(WORK ITEM):
Among the lines of the data, copy those that hold "arbitrário".
··· EXCERPTED DATA
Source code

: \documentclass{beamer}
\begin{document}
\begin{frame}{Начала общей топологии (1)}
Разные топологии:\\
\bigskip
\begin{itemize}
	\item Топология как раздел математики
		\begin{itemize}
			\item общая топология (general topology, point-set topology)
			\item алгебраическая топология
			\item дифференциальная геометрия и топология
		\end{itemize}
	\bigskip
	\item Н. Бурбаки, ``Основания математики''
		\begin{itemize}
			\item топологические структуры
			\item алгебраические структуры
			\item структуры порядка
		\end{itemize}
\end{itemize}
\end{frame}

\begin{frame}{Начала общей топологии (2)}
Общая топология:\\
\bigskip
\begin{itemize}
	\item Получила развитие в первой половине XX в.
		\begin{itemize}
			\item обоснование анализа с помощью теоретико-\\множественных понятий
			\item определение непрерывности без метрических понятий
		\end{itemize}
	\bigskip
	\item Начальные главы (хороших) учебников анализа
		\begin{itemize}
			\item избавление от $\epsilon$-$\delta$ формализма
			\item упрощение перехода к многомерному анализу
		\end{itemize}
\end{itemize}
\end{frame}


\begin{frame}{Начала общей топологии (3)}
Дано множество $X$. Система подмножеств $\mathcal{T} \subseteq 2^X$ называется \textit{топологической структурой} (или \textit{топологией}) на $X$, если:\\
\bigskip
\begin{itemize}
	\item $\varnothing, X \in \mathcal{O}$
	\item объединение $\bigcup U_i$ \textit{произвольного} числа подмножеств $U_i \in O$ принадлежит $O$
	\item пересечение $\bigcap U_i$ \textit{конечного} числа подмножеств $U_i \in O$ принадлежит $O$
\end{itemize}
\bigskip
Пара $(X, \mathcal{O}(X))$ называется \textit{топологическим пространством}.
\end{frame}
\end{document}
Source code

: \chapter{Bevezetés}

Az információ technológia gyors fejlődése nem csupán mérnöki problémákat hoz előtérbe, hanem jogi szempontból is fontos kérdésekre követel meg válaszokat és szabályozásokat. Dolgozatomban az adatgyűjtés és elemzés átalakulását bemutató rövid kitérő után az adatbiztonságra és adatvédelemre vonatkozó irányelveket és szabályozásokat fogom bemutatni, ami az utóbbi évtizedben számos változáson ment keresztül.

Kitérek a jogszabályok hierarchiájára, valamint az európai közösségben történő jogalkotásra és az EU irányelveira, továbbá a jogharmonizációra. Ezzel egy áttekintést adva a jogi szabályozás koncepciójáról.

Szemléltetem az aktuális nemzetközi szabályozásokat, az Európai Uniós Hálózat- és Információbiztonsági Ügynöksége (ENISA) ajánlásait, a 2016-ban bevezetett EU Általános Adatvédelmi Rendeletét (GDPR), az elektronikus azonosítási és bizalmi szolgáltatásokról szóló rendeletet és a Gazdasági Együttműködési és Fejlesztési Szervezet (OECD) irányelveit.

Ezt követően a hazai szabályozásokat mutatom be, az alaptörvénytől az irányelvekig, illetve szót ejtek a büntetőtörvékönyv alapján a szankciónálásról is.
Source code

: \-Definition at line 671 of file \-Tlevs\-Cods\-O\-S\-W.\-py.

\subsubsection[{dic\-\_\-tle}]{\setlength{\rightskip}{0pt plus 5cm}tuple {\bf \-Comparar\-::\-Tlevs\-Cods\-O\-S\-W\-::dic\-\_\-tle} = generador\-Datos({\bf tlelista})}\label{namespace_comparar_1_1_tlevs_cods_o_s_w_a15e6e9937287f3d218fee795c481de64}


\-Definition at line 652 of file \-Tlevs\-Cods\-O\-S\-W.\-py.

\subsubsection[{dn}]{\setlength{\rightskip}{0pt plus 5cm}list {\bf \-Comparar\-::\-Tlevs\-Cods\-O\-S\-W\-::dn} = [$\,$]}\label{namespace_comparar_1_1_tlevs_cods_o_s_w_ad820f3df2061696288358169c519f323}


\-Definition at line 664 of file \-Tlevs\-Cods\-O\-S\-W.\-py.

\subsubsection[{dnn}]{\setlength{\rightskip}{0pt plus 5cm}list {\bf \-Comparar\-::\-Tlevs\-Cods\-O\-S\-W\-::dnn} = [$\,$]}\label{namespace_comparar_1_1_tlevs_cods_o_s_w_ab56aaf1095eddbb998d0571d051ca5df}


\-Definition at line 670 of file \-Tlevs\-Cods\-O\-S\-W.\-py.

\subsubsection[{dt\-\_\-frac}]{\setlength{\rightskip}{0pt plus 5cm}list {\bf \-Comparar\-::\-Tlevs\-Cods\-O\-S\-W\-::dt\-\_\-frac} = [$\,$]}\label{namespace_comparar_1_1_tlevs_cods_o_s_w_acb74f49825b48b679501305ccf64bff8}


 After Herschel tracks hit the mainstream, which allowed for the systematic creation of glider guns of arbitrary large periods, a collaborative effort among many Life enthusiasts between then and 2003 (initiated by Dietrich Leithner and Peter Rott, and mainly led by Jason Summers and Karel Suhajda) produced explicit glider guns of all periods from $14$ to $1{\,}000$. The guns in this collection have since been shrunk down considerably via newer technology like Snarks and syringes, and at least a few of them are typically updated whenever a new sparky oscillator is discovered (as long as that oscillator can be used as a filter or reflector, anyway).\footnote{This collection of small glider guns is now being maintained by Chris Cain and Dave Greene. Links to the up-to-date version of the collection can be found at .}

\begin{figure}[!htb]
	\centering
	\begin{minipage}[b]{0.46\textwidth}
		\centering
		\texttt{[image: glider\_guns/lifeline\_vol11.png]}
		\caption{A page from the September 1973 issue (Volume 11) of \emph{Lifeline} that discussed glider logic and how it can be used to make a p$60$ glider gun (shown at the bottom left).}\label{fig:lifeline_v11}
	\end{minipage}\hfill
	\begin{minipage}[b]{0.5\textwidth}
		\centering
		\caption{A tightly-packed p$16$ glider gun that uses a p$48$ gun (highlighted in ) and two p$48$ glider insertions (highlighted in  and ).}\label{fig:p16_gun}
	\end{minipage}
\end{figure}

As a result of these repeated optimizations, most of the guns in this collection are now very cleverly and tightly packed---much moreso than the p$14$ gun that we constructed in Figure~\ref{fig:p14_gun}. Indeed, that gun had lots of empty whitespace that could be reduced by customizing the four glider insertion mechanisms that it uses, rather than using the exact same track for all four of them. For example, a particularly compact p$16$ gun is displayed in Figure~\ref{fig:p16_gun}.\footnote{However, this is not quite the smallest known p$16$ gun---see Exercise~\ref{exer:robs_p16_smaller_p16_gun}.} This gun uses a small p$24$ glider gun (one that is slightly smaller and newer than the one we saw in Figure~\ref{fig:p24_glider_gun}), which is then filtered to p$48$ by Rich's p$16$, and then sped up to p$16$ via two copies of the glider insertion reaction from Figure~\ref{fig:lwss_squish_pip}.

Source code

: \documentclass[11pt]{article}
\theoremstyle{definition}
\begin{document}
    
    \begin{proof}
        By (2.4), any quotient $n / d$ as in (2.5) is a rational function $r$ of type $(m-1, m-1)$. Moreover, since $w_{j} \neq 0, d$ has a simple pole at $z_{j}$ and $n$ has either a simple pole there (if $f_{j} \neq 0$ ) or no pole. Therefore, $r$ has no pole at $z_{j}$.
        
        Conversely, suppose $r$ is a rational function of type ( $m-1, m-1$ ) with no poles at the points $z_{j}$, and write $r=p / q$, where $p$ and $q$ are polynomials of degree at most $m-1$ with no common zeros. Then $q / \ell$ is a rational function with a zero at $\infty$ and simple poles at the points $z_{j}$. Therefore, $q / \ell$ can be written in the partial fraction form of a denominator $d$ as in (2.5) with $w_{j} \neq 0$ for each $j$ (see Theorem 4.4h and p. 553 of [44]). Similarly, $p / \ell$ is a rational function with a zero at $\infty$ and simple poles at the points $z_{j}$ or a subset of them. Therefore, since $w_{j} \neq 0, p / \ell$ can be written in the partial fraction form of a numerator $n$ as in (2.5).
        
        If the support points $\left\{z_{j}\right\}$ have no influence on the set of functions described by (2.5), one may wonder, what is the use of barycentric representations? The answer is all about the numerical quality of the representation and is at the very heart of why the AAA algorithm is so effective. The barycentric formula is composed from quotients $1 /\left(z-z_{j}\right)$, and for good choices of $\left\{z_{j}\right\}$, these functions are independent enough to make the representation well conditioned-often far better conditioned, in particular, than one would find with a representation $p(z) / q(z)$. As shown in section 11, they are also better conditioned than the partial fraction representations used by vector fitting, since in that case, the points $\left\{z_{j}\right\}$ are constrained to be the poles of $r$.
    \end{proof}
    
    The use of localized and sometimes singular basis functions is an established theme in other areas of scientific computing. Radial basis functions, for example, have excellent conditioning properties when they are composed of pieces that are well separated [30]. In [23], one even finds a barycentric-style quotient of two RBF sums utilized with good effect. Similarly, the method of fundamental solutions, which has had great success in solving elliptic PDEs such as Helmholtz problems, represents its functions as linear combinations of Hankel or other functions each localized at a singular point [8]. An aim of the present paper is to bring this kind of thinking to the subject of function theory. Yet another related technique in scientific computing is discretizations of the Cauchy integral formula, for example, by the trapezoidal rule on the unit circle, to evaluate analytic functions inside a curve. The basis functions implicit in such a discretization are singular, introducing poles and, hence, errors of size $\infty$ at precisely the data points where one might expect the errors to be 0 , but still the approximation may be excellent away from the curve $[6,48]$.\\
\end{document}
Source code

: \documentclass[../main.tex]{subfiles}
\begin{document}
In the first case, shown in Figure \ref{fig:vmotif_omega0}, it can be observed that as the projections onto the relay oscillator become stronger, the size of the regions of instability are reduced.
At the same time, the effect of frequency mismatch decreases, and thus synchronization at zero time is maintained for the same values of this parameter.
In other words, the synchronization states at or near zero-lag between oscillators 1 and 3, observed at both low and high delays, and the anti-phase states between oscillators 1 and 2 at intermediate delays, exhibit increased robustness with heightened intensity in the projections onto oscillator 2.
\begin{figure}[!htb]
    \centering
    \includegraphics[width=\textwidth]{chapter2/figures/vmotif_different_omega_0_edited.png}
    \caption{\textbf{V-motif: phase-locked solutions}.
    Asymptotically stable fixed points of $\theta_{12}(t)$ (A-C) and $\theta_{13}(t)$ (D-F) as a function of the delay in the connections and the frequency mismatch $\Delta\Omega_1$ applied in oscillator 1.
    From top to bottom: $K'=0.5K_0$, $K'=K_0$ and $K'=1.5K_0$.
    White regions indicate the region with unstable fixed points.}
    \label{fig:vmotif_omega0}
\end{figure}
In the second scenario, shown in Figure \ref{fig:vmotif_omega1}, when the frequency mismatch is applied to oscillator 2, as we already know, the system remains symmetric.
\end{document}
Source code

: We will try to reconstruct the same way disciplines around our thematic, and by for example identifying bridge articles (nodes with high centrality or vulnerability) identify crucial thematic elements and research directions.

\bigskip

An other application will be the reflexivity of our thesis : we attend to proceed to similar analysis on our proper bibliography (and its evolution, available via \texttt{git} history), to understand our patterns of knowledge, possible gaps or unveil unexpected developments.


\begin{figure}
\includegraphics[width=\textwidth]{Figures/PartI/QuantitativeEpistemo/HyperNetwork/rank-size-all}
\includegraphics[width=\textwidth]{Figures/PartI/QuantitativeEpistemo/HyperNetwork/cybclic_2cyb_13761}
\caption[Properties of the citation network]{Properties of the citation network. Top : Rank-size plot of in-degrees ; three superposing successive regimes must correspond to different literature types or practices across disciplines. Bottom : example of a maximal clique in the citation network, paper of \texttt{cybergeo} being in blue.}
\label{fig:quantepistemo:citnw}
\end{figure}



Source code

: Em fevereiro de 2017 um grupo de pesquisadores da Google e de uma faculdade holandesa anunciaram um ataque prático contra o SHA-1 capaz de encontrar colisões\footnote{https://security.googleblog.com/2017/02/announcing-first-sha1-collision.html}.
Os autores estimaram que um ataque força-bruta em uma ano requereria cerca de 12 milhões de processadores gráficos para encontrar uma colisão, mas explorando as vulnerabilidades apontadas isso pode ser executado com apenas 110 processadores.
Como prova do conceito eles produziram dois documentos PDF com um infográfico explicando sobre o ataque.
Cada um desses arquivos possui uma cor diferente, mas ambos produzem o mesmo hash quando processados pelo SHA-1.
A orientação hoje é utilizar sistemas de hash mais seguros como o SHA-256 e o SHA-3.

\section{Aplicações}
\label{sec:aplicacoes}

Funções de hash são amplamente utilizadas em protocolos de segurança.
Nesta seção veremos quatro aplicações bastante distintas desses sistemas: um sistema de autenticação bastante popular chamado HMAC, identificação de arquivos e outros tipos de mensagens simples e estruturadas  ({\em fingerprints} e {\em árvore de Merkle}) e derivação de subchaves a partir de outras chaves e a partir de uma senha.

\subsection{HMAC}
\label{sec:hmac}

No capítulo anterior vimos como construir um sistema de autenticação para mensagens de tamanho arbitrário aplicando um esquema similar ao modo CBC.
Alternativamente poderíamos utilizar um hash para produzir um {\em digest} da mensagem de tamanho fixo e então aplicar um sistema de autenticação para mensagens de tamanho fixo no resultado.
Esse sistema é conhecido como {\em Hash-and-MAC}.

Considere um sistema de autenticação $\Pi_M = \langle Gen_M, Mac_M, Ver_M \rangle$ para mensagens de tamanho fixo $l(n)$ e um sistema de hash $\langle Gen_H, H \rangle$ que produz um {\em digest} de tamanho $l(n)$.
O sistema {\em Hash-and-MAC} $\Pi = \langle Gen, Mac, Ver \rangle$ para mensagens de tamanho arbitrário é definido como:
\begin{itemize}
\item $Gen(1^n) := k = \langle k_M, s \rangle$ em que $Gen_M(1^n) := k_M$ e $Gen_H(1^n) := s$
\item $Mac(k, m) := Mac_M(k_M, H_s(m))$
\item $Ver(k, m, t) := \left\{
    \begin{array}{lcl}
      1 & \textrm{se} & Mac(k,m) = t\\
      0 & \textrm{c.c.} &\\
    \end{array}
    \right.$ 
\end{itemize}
······
(RESULT OF THE TASK):
No capítulo anterior vimos como construir um sistema de autenticação para mensagens de tamanho arbitrário aplicando um esquema similar ao modo CBC.
O sistema {\em Hash-and-MAC} $\Pi = \langle Gen, Mac, Ver \rangle$ para mensagens de tamanho arbitrário é definido como:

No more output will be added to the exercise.